In May, the House of Representatives passed the Financial Innovation and Technology for the 21st Century Act (FIT21). The bill establishes guidelines for regulating cryptocurrencies, assigning the responsibility to regulate decentralized blockchains to the Commodity Futures Trading Commission (CFTC), and non-decentralized blockchains to the SEC.

It also includes several other key details, including a definition for “decentralization,” guidelines for which cryptocurrencies qualify as securities versus commodities, requirements for exchanges, stablecoin rules, and a provision giving consumers the right to self-custody their crypto.

If the bill becomes law, it could pave a path for crypto platforms that have shuttered their US operations to return to the market. Platforms that currently offer crypto to US customers may also be able to expand their offerings to include not just more cryptocurrencies, but also functions like staking.

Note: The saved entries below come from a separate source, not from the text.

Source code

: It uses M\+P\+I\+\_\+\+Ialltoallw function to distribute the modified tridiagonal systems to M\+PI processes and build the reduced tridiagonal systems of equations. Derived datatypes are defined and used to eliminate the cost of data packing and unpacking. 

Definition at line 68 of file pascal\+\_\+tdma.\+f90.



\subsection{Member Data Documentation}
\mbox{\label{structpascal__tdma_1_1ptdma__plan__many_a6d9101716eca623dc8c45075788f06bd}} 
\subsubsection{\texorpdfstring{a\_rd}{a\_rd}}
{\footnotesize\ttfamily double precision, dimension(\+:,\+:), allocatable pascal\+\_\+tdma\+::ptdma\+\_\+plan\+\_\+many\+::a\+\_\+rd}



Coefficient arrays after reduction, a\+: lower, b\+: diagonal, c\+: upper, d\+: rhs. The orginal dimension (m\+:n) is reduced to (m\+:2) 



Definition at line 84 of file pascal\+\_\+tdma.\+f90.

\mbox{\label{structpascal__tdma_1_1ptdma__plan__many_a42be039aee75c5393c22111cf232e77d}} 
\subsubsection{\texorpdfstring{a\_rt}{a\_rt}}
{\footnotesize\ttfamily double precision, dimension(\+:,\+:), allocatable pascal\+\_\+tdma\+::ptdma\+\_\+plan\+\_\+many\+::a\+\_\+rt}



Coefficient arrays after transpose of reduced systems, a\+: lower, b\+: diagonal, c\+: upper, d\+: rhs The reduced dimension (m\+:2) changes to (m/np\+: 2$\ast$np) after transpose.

2. More clarity for stablecoins

Stablecoins are cryptocurrencies with values "pegged" (meaning tied) to another asset—often a traditional fiat currency like the US dollar. For example, one unit of a stablecoin that's pegged to the US dollar aims to always be worth $1. Because stablecoins are far less volatile than other cryptocurrencies, supporters believe they can make crypto transactions easier. 

As of early July, the global market cap of stablecoins was greater than $160 billion, according to CoinMarketCap. But as with many other aspects of crypto, domestic regulations are essentially nonexistent, making stablecoins difficult to use in the US.

FIT21 isn’t the only bill attempting to address this issue. In April, a bipartisan team of senators introduced the Lummis-Gillibrand Payment Stablecoin Act, a bill that aims to establish a regulatory framework specifically for stablecoins. Notably, it includes a ban on algorithmic stablecoins. In 2022, a leading algorithmic stablecoin lost its peg, setting off a series of events that helped trigger a crypto bear market.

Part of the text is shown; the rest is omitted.